┌────────
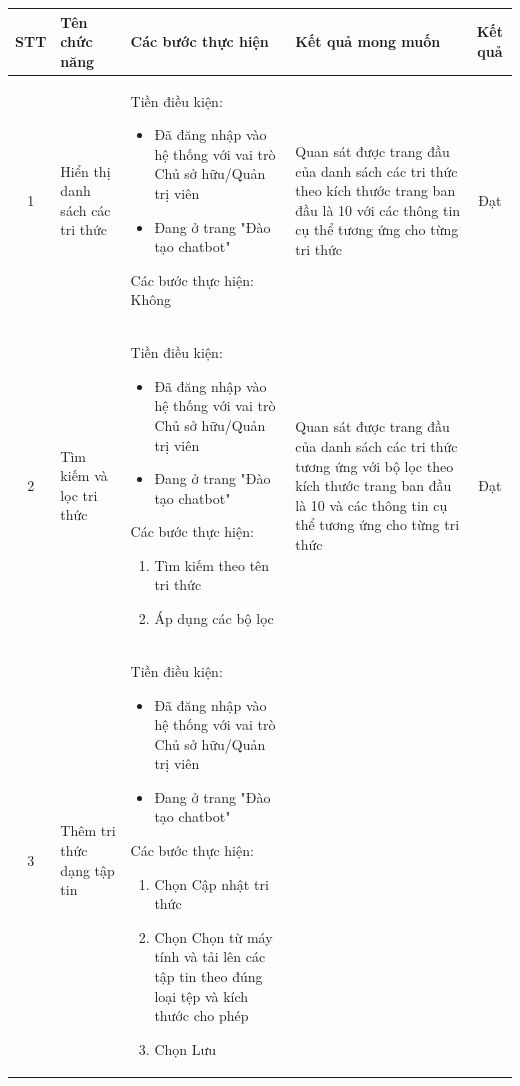 
\begin{longtable}{|c|m{2.5cm}|m{5.5cm}|m{4.5cm}|c|}
    \hline
    \textbf{STT} & \textbf{Tên chức năng} & \textbf{Các bước thực hiện} & \textbf{Kết quả mong muốn} & \textbf{Kết quả} \\
    \hline
    1 & 
    Hiển thị danh sách các tri thức & 
    Tiền điều kiện:
    \begin{itemize}
        \item Đã đăng nhập vào hệ thống với vai trò Chủ sở hữu/Quản trị viên
        \item Đang ở trang "Đào tạo chatbot"
    \end{itemize}
    Các bước thực hiện: Không
    & 
    Quan sát được trang đầu của danh sách các tri thức theo kích thước trang ban đầu là 10 với các thông tin cụ thể tương ứng cho từng tri thức& Đạt \\
    \hline
    2 & 
    Tìm kiếm và lọc tri thức & 
    Tiền điều kiện:
    \begin{itemize}
        \item Đã đăng nhập vào hệ thống với vai trò Chủ sở hữu/Quản trị viên
        \item Đang ở trang "Đào tạo chatbot"
    \end{itemize}
    Các bước thực hiện: 
    \begin{enumerate}[label=\arabic*.]
        \item Tìm kiếm theo tên tri thức
        \item Áp dụng các bộ lọc
    \end{enumerate}
    & 
    Quan sát được trang đầu của danh sách các tri thức tương ứng với bộ lọc theo kích thước trang ban đầu là 10 và các thông tin cụ thể tương ứng cho từng tri thức & Đạt \\
    \hline
    3 & 
    Thêm tri thức dạng tập tin& 
    Tiền điều kiện:
    \begin{itemize}
        \item Đã đăng nhập vào hệ thống với vai trò Chủ sở hữu/Quản trị viên
        \item Đang ở trang "Đào tạo chatbot"
    \end{itemize}
    Các bước thực hiện: 
    \begin{enumerate}[label=\arabic*.]
        \item Chọn Cập nhật tri thức
        \item Chọn Chọn từ máy tính và tải lên các tập tin theo đúng loại tệp và kích thước cho phép
        \item Chọn Lưu

\end{enumerate}
\end{longtable}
└────────
WORK TO COMPLETE:
An exact, line-for-line copy is required: from the line containing "tên tri thức" through the final line of the listing above, both included, with nothing else.

RESULT OF THIS EXERCISE:
        \item Tìm kiếm theo tên tri thức
        \item Áp dụng các bộ lọc
    \end{enumerate}
    & 
    Quan sát được trang đầu của danh sách các tri thức tương ứng với bộ lọc theo kích thước trang ban đầu là 10 và các thông tin cụ thể tương ứng cho từng tri thức & Đạt \\
    \hline
    3 & 
    Thêm tri thức dạng tập tin& 
    Tiền điều kiện:
    \begin{itemize}
        \item Đã đăng nhập vào hệ thống với vai trò Chủ sở hữu/Quản trị viên
        \item Đang ở trang "Đào tạo chatbot"
    \end{itemize}
    Các bước thực hiện: 
    \begin{enumerate}[label=\arabic*.]
        \item Chọn Cập nhật tri thức
        \item Chọn Chọn từ máy tính và tải lên các tập tin theo đúng loại tệp và kích thước cho phép
        \item Chọn Lưu

\end{enumerate}
\end{longtable}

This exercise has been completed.